Riassumiamo: per etica personale io ho ritenuto di poter lavorare per i produttori di tabacco non perché sono un fumatore ma perché sono convinto che uno Stato che incamera, anche oggi, direttamente l’80% di quanto i fumatori spendono per acquistare le sigarette possa ben poco ergersi a paladino della salute pubblica vietando il fumo, e che ciascun individuo sia libero di fare le proprie scelte di consumo rispetto a prodotti di cui lo stesso Stato consente il commercio. La questione del fumo ambientale e dei danni che produce sulla salute degli altri rimane, sempre per la mia etica personale, assai controversa poiché ho potuto in tanti anni (e non soltanto rispetto alla questione del tabacco) rendermi conto della disinvoltura con cui le ricerche vengono condotte in funzione dell’interesse dei committenti: siano questi le potentissime agenzie preposte alla tutela della salute o gli scienziati incoraggiati, anche con ingenti risorse finanziarie, da potenti interessi privati. Per queste ragioni, ho ritenuto sul piano dell’etica personale, di poter lavorare per i produttori di tabacco. Nella SCR Associati di quegli anni chi non riteneva di essere coinvolto in questo lavoro lo diceva e lavorava su altro. Oggi, molte agenzie ne fanno invece una questione di principio e quindi dichiarano pubblicamente di non lavorare per cause controverse. E in questo caso non si tratta di etica professionale, ma di etica dell’organizzazione (anche questa distinzione spero ti sia chiara).

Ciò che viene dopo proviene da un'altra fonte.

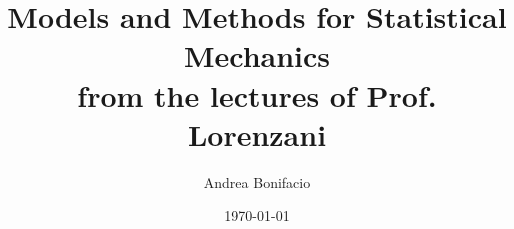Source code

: \documentclass[a4paper,11pt]{article}
\theoremstyle{break}
\numberwithin{equation}{section}
\begin{document}
\title{Models and Methods for Statistical Mechanics \\
\small from the lectures of Prof. Lorenzani}
\author{Andrea Bonifacio}
\date{\today}
\maketitle

\end{document}
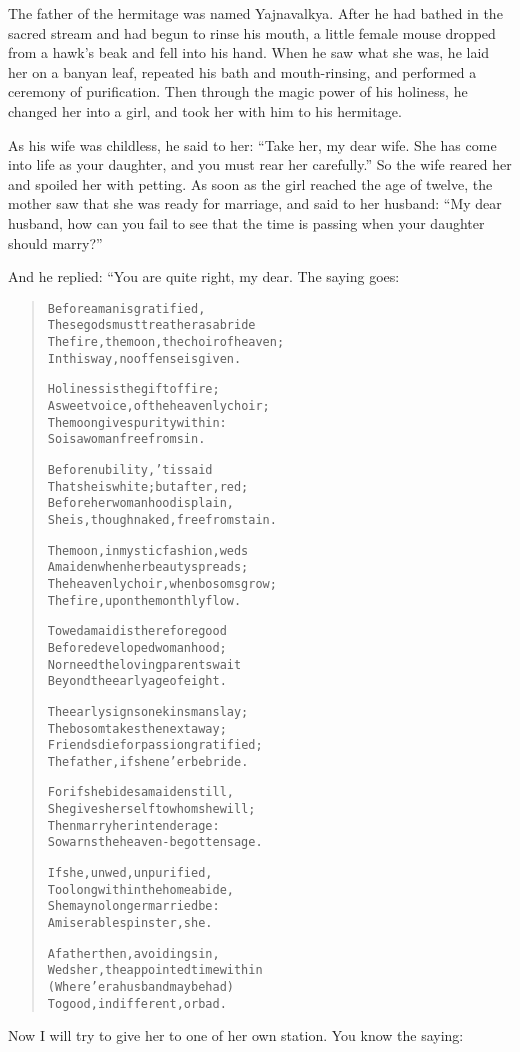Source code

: \documentclass[article, twoside, 14pt]{memoir}
\renewenvironment{verbatim}{%
\begin{quote}%
\vskip -10pt%
\begin{alltt}\normalfont\large}{\end{alltt}%
\end{quote}%
\vskip -10pt
} %
\begin{document}
The father of the hermitage was named Yajnavalkya. After he had
bathed in the sacred stream and had begun to rinse his mouth, a
little female mouse dropped from a hawk's beak and fell into his
hand. When he saw what she was, he laid her on a banyan leaf,
repeated his bath and mouth-rinsing, and performed a ceremony of
purification. Then through the magic power of his holiness, he
changed her into a girl, and took her with him to his hermitage.

As his wife was childless, he said to her:
``Take her, my dear wife. She has come into life as your daughter, and you must rear her carefully.''
So the wife reared her and spoiled her with petting. As soon as the
girl reached the age of twelve, the mother saw that she was ready
for marriage, and said to her husband:
``My dear husband, how can you fail to see that the time is passing when your daughter should marry?''

And he replied: “You are quite right, my dear. The saying goes:

\begin{verbatim}
Before a man is gratified,
These gods must treat her as a bride{\textemdash}
The fire, the moon, the choir of heaven;
In this way, no offense is given.

Holiness is the gift of fire;
A sweet voice, of the heavenly choir;
The moon gives purity within:
So is a woman free from sin.

Before nubility, 'tis said
That she is white; but after, red;
Before her womanhood is plain,
She is, though naked, free from stain.

The moon, in mystic fashion, weds
A maiden when her beauty spreads;
The heavenly choir, when bosoms grow;
The fire, upon the monthly flow.

To wed a maid is therefore good
Before developed womanhood;
Nor need the loving parents wait
Beyond the early age of eight.

The early signs one kinsman slay;
The bosom takes the next away;
Friends die for passion gratified;
The father, if she ne'er be bride.

For if she bides a maiden still,
She gives herself to whom she will;
Then marry her in tender age:
So warns the heaven-begotten sage.

If she, unwed, unpurified,
Too long within the home abide,
She may no longer married be:
A miserable spinster, she.

A father then, avoiding sin,
Weds her, the appointed time within
(Where'er a husband may be had)
To good, indifferent, or bad.
\end{verbatim}
Now I will try to give her to one of her own station. You know the
saying:
\end{document}

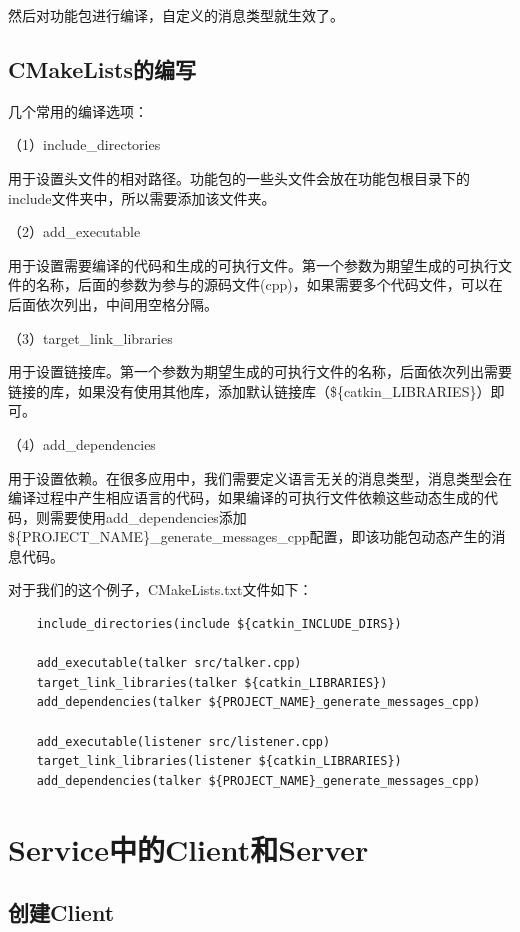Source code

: \documentclass[9pt, oneside]{book}
\begin{document}
然后对功能包进行编译，自定义的消息类型就生效了。

\subsection{CMakeLists的编写}

几个常用的编译选项：

（1）include\_directories

用于设置头文件的相对路径。功能包的一些头文件会放在功能包根目录下的include文件夹中，所以需要添加该文件夹。

（2）add\_executable

用于设置需要编译的代码和生成的可执行文件。第一个参数为期望生成的可执行文件的名称，后面的参数为参与的源码文件(cpp)，如果需要多个代码文件，可以在后面依次列出，中间用空格分隔。

（3）target\_link\_libraries

用于设置链接库。第一个参数为期望生成的可执行文件的名称，后面依次列出需要链接的库，如果没有使用其他库，添加默认链接库（\$\{catkin\_LIBRARIES\}）即可。

（4）add\_dependencies

用于设置依赖。在很多应用中，我们需要定义语言无关的消息类型，消息类型会在编译过程中产生相应语言的代码，如果编译的可执行文件依赖这些动态生成的代码，则需要使用add\_dependencies添加\$\{PROJECT\_NAME\}\_generate\_messages\_cpp配置，即该功能包动态产生的消息代码。

对于我们的这个例子，CMakeLists.txt文件如下：

\begin{verbatim}
    include_directories(include ${catkin_INCLUDE_DIRS})

    add_executable(talker src/talker.cpp)
    target_link_libraries(talker ${catkin_LIBRARIES})
    add_dependencies(talker ${PROJECT_NAME}_generate_messages_cpp)
      
    add_executable(listener src/listener.cpp)
    target_link_libraries(listener ${catkin_LIBRARIES})
    add_dependencies(talker ${PROJECT_NAME}_generate_messages_cpp)
\end{verbatim}

\section{Service中的Client和Server}

\subsection{创建Client}
\end{document}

Sul piano dell’etica professionale, penso invece che – con diverse sbavature qua e là in ben vent’anni di lavoro – le modalità con le quali Florence ed io abbiamo condotto il nostro lavoro sia stato complessivamente accettabile, anche se non particolarmente degno di elogio. La consuetudine infatti tende ad abbassare le soglie di difesa ed è anche per questo che da sempre sostengo che un consulente non possa/debba lavorare per la stessa causa per tanti anni.
Ma il vero paradigma dell’importanza della questione etica professionale, caro Nicola, sta proprio nella tua nota.
Non soltanto hai condotto un attacco alla persona senza informarti adeguatamente (carenza di professionalità comunicativa), ma dando accesso diretto ad un singolo documento, hai inavvertitamente chiamato in causa altre persone citate in un rapporto di 20 anni fa, certamente a loro insaputa, producendo a loro (o ai loro familiari, per quelli nel frattempo deceduti) un potenziale danno alla loro reputazione al quale non avevi evidentemente pensato (sempre carenza di professionalità ). In sostanza attribuisci al documento un valore probatorio (grazie per la fiducia…), ma potrebbe anche trattarsi (come in molti casi avviene) di millantato credito del consulente. Non ci hai pensato proprio? Ti rendi conto soltanto adesso di quel che hai fatto?
Il nostro è un lavoro delicato e assai più difficile di quel che può sembrare.
E ora, come dovresti reagire? Ecco un altro dilemma etico personale e professionale.
Dal punto di vista personale, potresti mandarmi una email dicendo ‘forse hai ragione, avrei dovuto stare più attento’. Dal punto di vista professionale dovresti incorporare nei tuoi processi l’imperativo (vedi il libro da te irriso e sicuramente non letto della Parsons) di chiederti, prima di prendere una decisione, a chi quell’azione possa produrre danni, anche indirettamente. Fatto questo, potrai anche decidere di procedere, ma almeno lo fai consapevolmente, che è quel che distingue un sia pur intelligente, creativo e brillante dilettante da un professionista.